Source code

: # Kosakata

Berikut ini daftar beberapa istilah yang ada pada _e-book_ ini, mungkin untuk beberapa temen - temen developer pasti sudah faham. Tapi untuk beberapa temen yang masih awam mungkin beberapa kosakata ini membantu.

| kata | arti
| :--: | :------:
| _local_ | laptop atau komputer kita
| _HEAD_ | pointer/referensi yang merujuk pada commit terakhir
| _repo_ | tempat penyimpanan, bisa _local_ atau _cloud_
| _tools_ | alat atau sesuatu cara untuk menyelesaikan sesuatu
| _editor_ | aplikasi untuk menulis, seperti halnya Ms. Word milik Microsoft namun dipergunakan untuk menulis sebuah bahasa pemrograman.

+++++

» Aim of the task:
The lines from the one holding "Berikut ini daftar" to the last line of the entries, both included: retype them exactly and give nothing else.

» Response to this exercise:
Berikut ini daftar beberapa istilah yang ada pada _e-book_ ini, mungkin untuk beberapa temen - temen developer pasti sudah faham. Tapi untuk beberapa temen yang masih awam mungkin beberapa kosakata ini membantu.

| kata | arti
| :--: | :------:
| _local_ | laptop atau komputer kita
| _HEAD_ | pointer/referensi yang merujuk pada commit terakhir
| _repo_ | tempat penyimpanan, bisa _local_ atau _cloud_
| _tools_ | alat atau sesuatu cara untuk menyelesaikan sesuatu
| _editor_ | aplikasi untuk menulis, seperti halnya Ms. Word milik Microsoft namun dipergunakan untuk menulis sebuah bahasa pemrograman.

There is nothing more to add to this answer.